Surprised your comfortable with going there. Personally I would never want to imply some kind or moral equivalency between white supremacists and “bros,” and thus would never want to interleave the conversation that way, as nothing good can come of that kind of rhetoric.
tl;dr: don’t assume that your conversational partners are fanatics. It’s not nice.
Well, none of it rhymes.
Bros Prose?
This skewed reality I am stuck in really sucks.
“Tech-bro”, “Pharma-bro” and “broetry” aren’t aimed at half the population. That’s like saying the phrase “poisonous snakes” is disparaging to non-poisonous snakes.
“Mansplaining” and “man-spreading” are sexist terms, albeit not ones that anyone else had brought up. Overall, men still patronise women a lot more than women use “mansplaining” to discount male opinion – so I’d hardly make a campaign out of it – but preferably neither would happen. For most purposes, if someone is being condescending, you can just tell them they’re being condescending, and not make it into a fruitless Team Woke vs. Team Deplorable thing.
This quoted passage is, by itself, correct. Your username is apt.
You’re/not welcome, Ms. Fink!
@Enkita, @GulliverFoyle, @anon15383236: you may be interested in reading Liz Cookman’s essay on that matter; she makes a really good argument that the implied gender essentialism is inherently anti-feminist.
Then again, you may not, so carry on.
I didn’t. I pointed out where your argument led.
I can’t help it if you read stuff into my posts that isn’t there.
I think I can do better in general reading than to rely on one journalist being contrarian for page clicks.
If you think @Enkita was unpleasant here then you have a really low bar for ‘unpleasant’.
Thanks, I read her argument, and I think it’s a bad one, not a good one.
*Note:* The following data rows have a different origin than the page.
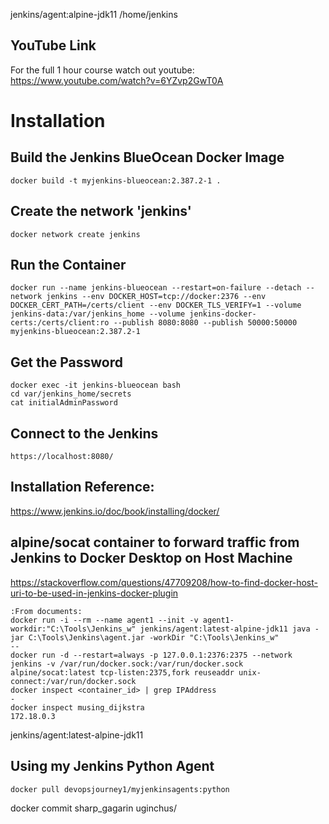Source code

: jenkins/agent:alpine-jdk11
/home/jenkins


## YouTube Link
For the full 1 hour course watch out youtube:
https://www.youtube.com/watch?v=6YZvp2GwT0A

# Installation
## Build the Jenkins BlueOcean Docker Image
```
docker build -t myjenkins-blueocean:2.387.2-1 .
```

## Create the network 'jenkins'
```
docker network create jenkins
```

## Run the Container
```
docker run --name jenkins-blueocean --restart=on-failure --detach --network jenkins --env DOCKER_HOST=tcp://docker:2376 --env DOCKER_CERT_PATH=/certs/client --env DOCKER_TLS_VERIFY=1 --volume jenkins-data:/var/jenkins_home --volume jenkins-docker-certs:/certs/client:ro --publish 8080:8080 --publish 50000:50000 myjenkins-blueocean:2.387.2-1
```

## Get the Password
```
docker exec -it jenkins-blueocean bash
cd var/jenkins_home/secrets
cat initialAdminPassword
```

## Connect to the Jenkins
```
https://localhost:8080/
```

## Installation Reference:
https://www.jenkins.io/doc/book/installing/docker/


## alpine/socat container to forward traffic from Jenkins to Docker Desktop on Host Machine

https://stackoverflow.com/questions/47709208/how-to-find-docker-host-uri-to-be-used-in-jenkins-docker-plugin
```
:From documents:
docker run -i --rm --name agent1 --init -v agent1-workdir:"C:\Tools\Jenkins_w" jenkins/agent:latest-alpine-jdk11 java -jar C:\Tools\Jenkins\agent.jar -workDir "C:\Tools\Jenkins_w"
--
docker run -d --restart=always -p 127.0.0.1:2376:2375 --network jenkins -v /var/run/docker.sock:/var/run/docker.sock alpine/socat:latest tcp-listen:2375,fork reuseaddr unix-connect:/var/run/docker.sock
docker inspect <container_id> | grep IPAddress
-
docker inspect musing_dijkstra
172.18.0.3
```

jenkins/agent:latest-alpine-jdk11

## Using my Jenkins Python Agent
```
docker pull devopsjourney1/myjenkinsagents:python
```

docker commit sharp_gagarin uginchus/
The term mansplaining only implies gender essentialism to those who hear it that way. As for me, and for those I know who use the term, I know there are obviously many men who don’t mansplain. We also know that the tendency to mansplain that many other men enact is socially instilled, and therefore not an inherent trait. It’s not anti-feminist to label, and thereby better work against, socially instilled tendencies; doing so is exactly the opposite.
As for the blithely contrarian Liz Cookman, that article has too many problems for me to dismantle at the moment, but I will address her conclusion:
Entitlement is still a problem. However, before we go smooshing any more man-words together, it might be worth remembering that a prat is a prat, whatever their gender.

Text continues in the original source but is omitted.